RAW DATA ::
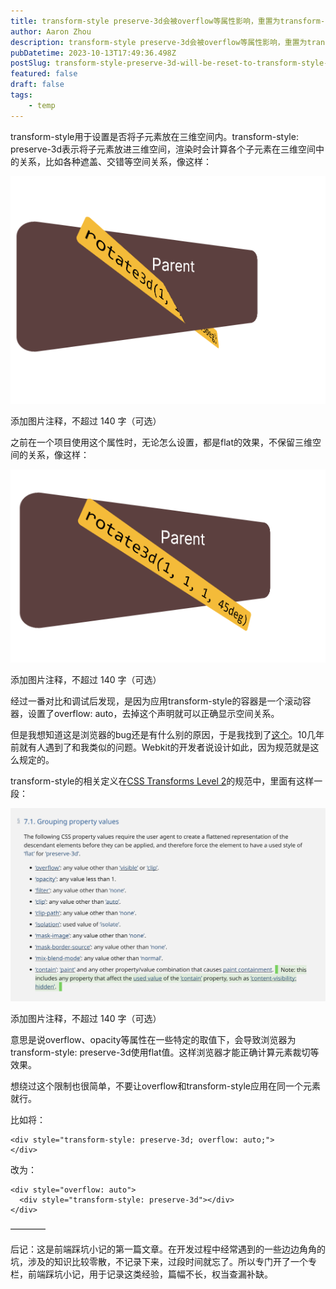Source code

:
 ```yaml
---
title: transform-style preserve-3d会被overflow等属性影响，重置为transform-style flat
author: Aaron Zhou
description: transform-style preserve-3d会被overflow等属性影响，重置为transform-style flat
pubDatetime: 2023-10-13T17:49:36.498Z
postSlug: transform-style-preserve-3d-will-be-reset-to-transform-style-flat-due-to-properties-such-as-overflow
featured: false
draft: false
tags:
    - temp
---
```

transform-style用于设置是否将子元素放在三维空间内。transform-style: preserve-3d表示将子元素放进三维空间，渲染时会计算各个子元素在三维空间中的关系，比如各种遮盖、交错等空间关系，像这样：

![img](./transform-style-preserve-3d-will-be-reset-to-transform-style-flat-due-to-properties-such-as-overflow/v2-7a84c1a6c317e6ba46edb2eb49f7fe46_1440w.png)





添加图片注释，不超过 140 字（可选）

之前在一个项目使用这个属性时，无论怎么设置，都是flat的效果，不保留三维空间的关系，像这样：

![img](./transform-style-preserve-3d-will-be-reset-to-transform-style-flat-due-to-properties-such-as-overflow/v2-d3bef812baa664fc2d1f8a96b3a1414e_1440w.png)





添加图片注释，不超过 140 字（可选）

经过一番对比和调试后发现，是因为应用transform-style的容器是一个滚动容器，设置了overflow: auto，去掉这个声明就可以正确显示空间关系。

但是我想知道这是浏览器的bug还是有什么别的原因，于是我找到了[这个](https://bugs.webkit.org/show_bug.cgi?id=48386)。10几年前就有人遇到了和我类似的问题。Webkit的开发者说设计如此，因为规范就是这么规定的。

transform-style的相关定义在[CSS Transforms Level 2](https://www.w3.org/TR/css-transforms-2/#transform-style-property)的规范中，里面有这样一段：

![img](./transform-style-preserve-3d-will-be-reset-to-transform-style-flat-due-to-properties-such-as-overflow/v2-21c4796d0b5b8126441890fd5ad163c5_1440w.png)





添加图片注释，不超过 140 字（可选）

意思是说overflow、opacity等属性在一些特定的取值下，会导致浏览器为transform-style: preserve-3d使用flat值。这样浏览器才能正确计算元素裁切等效果。

想绕过这个限制也很简单，不要让overflow和transform-style应用在同一个元素就行。

比如将：

```
<div style="transform-style: preserve-3d; overflow: auto;">
</div>
```

改为：

```
<div style="overflow: auto">
  <div style="transform-style: preserve-3d"></div>
</div>
```

————

后记：这是前端踩坑小记的第一篇文章。在开发过程中经常遇到的一些边边角角的坑，涉及的知识比较零散，不记录下来，过段时间就忘了。所以专门开了一个专栏，前端踩坑小记，用于记录这类经验，篇幅不长，权当查漏补缺。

WHAT THE TASK ASKS ::
Every line above that holds the string "重置为transform" should be copied out.

ANSWER TO THIS PROBLEM ::
title: transform-style preserve-3d会被overflow等属性影响，重置为transform-style flat
description: transform-style preserve-3d会被overflow等属性影响，重置为transform-style flat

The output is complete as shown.